E1.3    Sounds of Single Front Vowels Showing Non-Corresponding F2 and F3

To do: ( i ) Find examples of sound pairs of the same intended front vowel, produced as voiced sounds in isolation at similar F0, for which F2 of the first sound is near or above F3 of the second sound. ( ii ) Perform a listening test.

Option: You may compare sounds produced by speakers of the same age and gender group as well as of different groups. You may also perform resynthesis, and perform a related second listening test. You may also investigate the roles of the higher formants in bandpass filtering single formants.

Thesis: You will find such examples of sound pairs equal in perceived vowel quality.

Examples: See Section M7.1, Figures 8 to 10.
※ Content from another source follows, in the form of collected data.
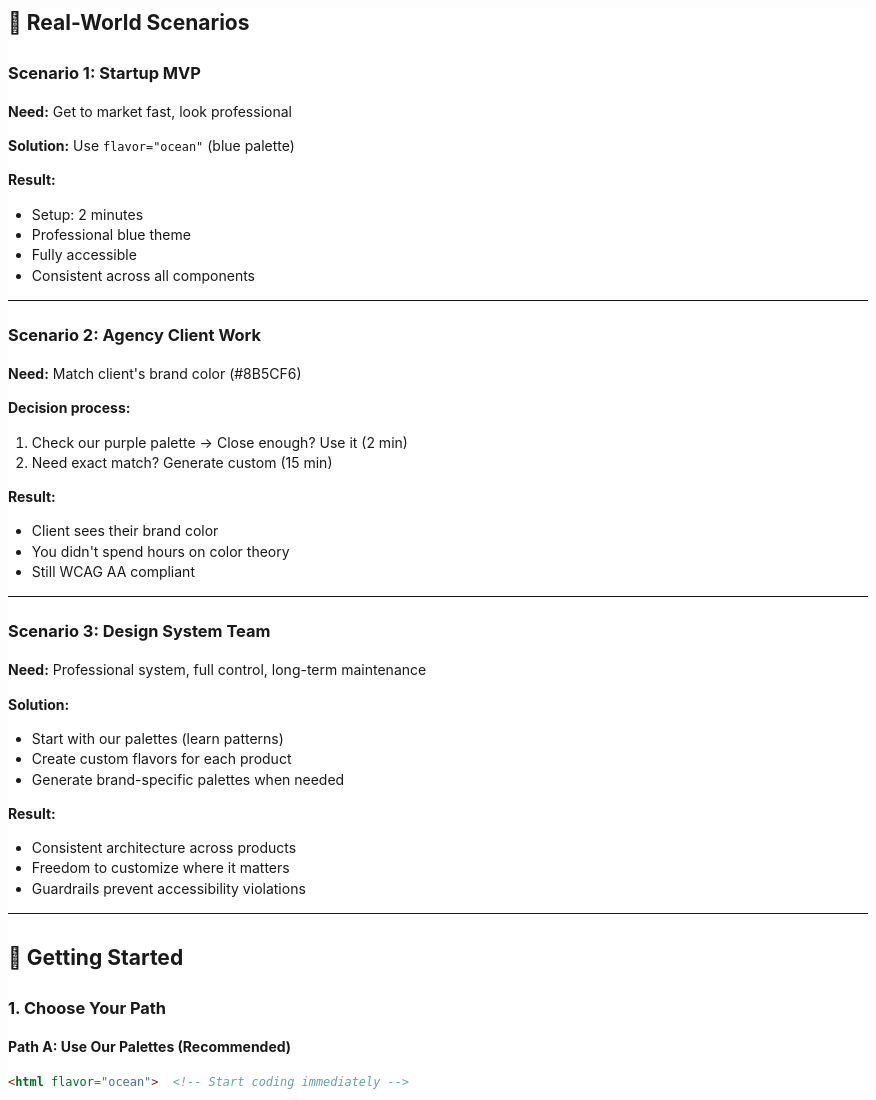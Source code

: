 ## 🌟 Real-World Scenarios

### Scenario 1: Startup MVP

**Need:** Get to market fast, look professional

**Solution:** Use `flavor="ocean"` (blue palette)

**Result:**
- Setup: 2 minutes
- Professional blue theme
- Fully accessible
- Consistent across all components

---

### Scenario 2: Agency Client Work

**Need:** Match client's brand color (#8B5CF6)

**Decision process:**
1. Check our purple palette → Close enough? Use it (2 min)
2. Need exact match? Generate custom (15 min)

**Result:**
- Client sees their brand color
- You didn't spend hours on color theory
- Still WCAG AA compliant

---

### Scenario 3: Design System Team

**Need:** Professional system, full control, long-term maintenance

**Solution:**
- Start with our palettes (learn patterns)
- Create custom flavors for each product
- Generate brand-specific palettes when needed

**Result:**
- Consistent architecture across products
- Freedom to customize where it matters
- Guardrails prevent accessibility violations

---

## 🚀 Getting Started

### 1. Choose Your Path

**Path A: Use Our Palettes (Recommended)**
```html
<html flavor="ocean">  <!-- Start coding immediately -->
```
E1.4    Sounds of Back Vowels Showing No Pronounced Spectral Peak ≤ 1.5 kHz

To do: ( i ) Find examples of sounds of back vowels, produced as voiced sounds in isolation, which show no pronounced spectral peak ≤ 1.5 kHz apart from the fundamental (“flat” spectra, or spectra exhibiting continuously decreasing amplitudes of the harmonics). ( ii ) Perform a listening test.

Thesis: You will find examples for which the score of vowel identification is high. Further, you may experience examples for which the calculation of F1–F2 depends on rather small amplitude variations of the first harmonics.

Examples: See Section M7.2, Figures 11 and 12.

E1.5    Sounds of Front Vowels Showing No Pronounced Spectral Peak > 2 kHz

To do: ( i ) Find examples of sounds of front vowels, produced as voiced sounds in isolation, which show no pronounced spectral peak > 2 kHz. ( ii ) Perform a listening test.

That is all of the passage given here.